Here are some of the latest health and medical news developments, compiled by the editors of HealthDay:
Eric Clapton Reveals Tinnitus Hearing Problem
Musician Eric Clapton revealed that he has a hearing problem but plans to continue working.
In an interview Tuesday on the U.K.'s BBC Radio 2, Clapton said he's "going deaf." He explained that he has tinnitus, a condition that is characterized by constant ringing in the ears and is often caused by loud noise, ABC News reported.
Along with his hearing problem, the 72-year-old also said he has nerve damage that can affect his ability to play guitar. "My hands just about work," he said.
"I'm still going to work. [I'm] doing a few gigs. I'm going to do a show at [London's] Hyde Park in July. The only thing I'm concerned with now is being in my 70s and being able to be proficient," Clapton said, ABC News reported.
More E. Coli Cases Reported in U.S. Outbreak
Seven more cases of E. coli illnesses bring to 24 the total number of cases in an outbreak affecting 15 states, the U.S. Centers for Disease Control and Prevention said Wednesday.
There has been one death and nine people have been hospitalized, including two with kidney failure, CNN reported.
The CDC also said that cases have been reported in two more states, Maryland and New Jersey. Cases were previously reported in California, Connecticut, Illinois, Indiana, Michigan, Nebraska, New Hampshire, New York, Ohio, Pennsylvania, Vermont, Virginia and Washington.
All of the people in the outbreak began feeling ill between Nov. 15 and Dec. 12, about the same time that an E. coli outbreak began in Canada. That outbreak, which Canadian health officials declared over on Wednesday, affected 42 people. One of them died.
Canadian health officials linked the outbreak to romaine lettuce. The outbreak in the U.S. involves the same E. coli strain as the outbreak in Canada, but American officials haven't pinpointed the source of the U.S. outbreak, CNN reported.
"The likely source of the outbreak in the United States appears to be leafy greens, but officials have not specifically identified a type of leafy greens eaten by people who became ill," the CDC said Wednesday.
The agency also said the U.S. outbreak may soon be over.
"Leafy greens typically have a short shelf life, and since the last illness started a month ago, it is likely that contaminated leafy greens linked to this outbreak are no longer available for sale," according to the CDC.
Trump Policy Shift on Medicaid Work Requirement Could Affect Millions of People
Millions of low-income Americans could be affected by a major Trump administration policy change that would allow states to impose work requirements on people receiving Medicaid, the government-run health insurance program for the poor, disabled and other disadvantaged groups.
Medicaid covers more than 70 million people, or about 1 in 5 Americans. Many of them have jobs that don't provide health insurance. Medicaid recipients don't have to be employed to be in the program, but states can seek federal waivers to test new ways to manage Medicaid.

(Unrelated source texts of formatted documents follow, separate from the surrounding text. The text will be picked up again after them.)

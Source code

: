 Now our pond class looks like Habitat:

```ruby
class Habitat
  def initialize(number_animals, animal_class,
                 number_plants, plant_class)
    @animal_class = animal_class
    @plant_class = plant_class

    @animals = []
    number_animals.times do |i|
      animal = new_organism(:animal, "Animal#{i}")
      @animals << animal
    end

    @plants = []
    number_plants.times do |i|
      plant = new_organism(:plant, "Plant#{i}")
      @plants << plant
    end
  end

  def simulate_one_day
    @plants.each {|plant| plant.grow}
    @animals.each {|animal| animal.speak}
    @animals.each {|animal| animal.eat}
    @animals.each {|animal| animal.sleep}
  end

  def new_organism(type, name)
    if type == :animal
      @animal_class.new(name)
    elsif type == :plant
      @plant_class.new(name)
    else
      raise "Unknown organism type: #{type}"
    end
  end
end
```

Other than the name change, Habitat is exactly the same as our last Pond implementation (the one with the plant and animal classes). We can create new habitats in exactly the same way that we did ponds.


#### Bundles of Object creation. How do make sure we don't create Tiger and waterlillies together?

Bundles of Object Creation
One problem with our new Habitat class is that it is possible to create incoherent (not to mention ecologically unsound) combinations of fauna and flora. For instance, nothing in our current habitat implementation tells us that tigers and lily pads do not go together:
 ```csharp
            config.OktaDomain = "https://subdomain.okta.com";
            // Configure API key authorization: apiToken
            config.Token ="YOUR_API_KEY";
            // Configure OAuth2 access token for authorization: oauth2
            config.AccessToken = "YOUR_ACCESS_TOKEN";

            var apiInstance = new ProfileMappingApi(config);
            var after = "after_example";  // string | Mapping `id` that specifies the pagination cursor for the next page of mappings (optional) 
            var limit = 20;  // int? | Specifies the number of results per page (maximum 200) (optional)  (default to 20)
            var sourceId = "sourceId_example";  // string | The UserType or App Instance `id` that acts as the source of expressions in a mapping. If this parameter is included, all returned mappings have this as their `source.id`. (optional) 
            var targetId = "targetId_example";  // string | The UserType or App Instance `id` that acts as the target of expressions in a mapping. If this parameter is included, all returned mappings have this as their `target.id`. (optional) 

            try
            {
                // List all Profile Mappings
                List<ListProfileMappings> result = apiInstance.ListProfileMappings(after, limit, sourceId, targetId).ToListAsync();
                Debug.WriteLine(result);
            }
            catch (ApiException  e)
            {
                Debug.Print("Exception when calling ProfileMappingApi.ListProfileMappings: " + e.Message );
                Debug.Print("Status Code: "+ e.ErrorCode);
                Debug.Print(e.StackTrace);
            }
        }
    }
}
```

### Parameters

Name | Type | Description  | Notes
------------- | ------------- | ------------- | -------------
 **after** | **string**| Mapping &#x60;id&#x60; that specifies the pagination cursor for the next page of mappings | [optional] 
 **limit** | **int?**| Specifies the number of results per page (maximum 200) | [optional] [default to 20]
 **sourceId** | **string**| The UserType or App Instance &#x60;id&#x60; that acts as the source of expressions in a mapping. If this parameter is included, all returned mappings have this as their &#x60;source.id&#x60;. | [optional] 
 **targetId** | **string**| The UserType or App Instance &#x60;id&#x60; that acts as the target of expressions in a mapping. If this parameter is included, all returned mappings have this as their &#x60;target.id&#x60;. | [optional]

In a major policy shift, the Trump administration has told states what they should consider to obtain federal waivers for work requirements for "able-bodied" adults on Medicaid. While these waivers would be classified as "demonstration projects," they would actually impose new work requirements, the Associated Press reported.
Ten states have applied for work or community involvement-related Medicaid waivers: Arizona, Arkansas, Indiana, Kansas, Kentucky, Maine, New Hampshire, North Carolina, Utah and Wisconsin.
The Trump administration plan is likely to face significant political opposition and even legal challenges, according to the AP.
"Medicaid needs to be more flexible so that states can best address the needs of this population," Seema Verma, head of the Centers for Medicare and Medicaid Services, said in a statement.
"It is a very major change in Medicaid that for the first time would allow people to be cut off for not meeting a work requirement, regardless of the hardship they may suffer," Judy Solomon of the Center on Budget and Policy Priorities, an advocacy group for the poor, told the AP.
Nearly 60 percent of Medicaid recipients either work full- or part-time, mainly in jobs that don't provide health insurance, according to a study by the nonpartisan Kaiser Family Foundation.
Most jobless Medicare recipients say they're unable to work due to reasons such as illness, caring for a family member or going to school. Some say Medicaid coverage has made it possible for them to get healthy enough to go back to work, the AP reported.